#### Exercise requirements
Your reply must contain exactly the lines running from the one with "This file has" to the last line of the entries below, both included, and no other lines.

#### Source records
= Beginning of Section =

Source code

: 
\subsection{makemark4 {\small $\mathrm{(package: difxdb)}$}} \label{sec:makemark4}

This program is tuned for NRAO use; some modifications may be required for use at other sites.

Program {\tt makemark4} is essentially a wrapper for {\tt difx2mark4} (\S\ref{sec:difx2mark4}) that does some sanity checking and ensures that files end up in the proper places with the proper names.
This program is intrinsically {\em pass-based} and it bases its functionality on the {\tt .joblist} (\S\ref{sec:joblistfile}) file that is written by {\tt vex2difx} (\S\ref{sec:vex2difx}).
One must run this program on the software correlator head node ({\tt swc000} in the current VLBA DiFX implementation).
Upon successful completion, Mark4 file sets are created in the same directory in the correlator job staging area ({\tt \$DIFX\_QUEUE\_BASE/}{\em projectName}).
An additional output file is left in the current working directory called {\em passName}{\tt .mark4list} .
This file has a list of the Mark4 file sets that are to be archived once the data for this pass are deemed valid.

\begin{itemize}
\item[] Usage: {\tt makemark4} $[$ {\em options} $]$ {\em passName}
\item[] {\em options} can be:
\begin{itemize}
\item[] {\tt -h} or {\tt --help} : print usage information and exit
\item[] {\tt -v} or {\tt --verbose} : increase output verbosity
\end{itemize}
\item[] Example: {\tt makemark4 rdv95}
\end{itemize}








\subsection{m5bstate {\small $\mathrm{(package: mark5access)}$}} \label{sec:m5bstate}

= End of Section =

#### Worked solution
This file has a list of the Mark4 file sets that are to be archived once the data for this pass are deemed valid.

\begin{itemize}
\item[] Usage: {\tt makemark4} $[$ {\em options} $]$ {\em passName}
\item[] {\em options} can be:
\begin{itemize}
\item[] {\tt -h} or {\tt --help} : print usage information and exit
\item[] {\tt -v} or {\tt --verbose} : increase output verbosity
\end{itemize}
\item[] Example: {\tt makemark4 rdv95}
\end{itemize}








\subsection{m5bstate {\small $\mathrm{(package: mark5access)}$}} \label{sec:m5bstate}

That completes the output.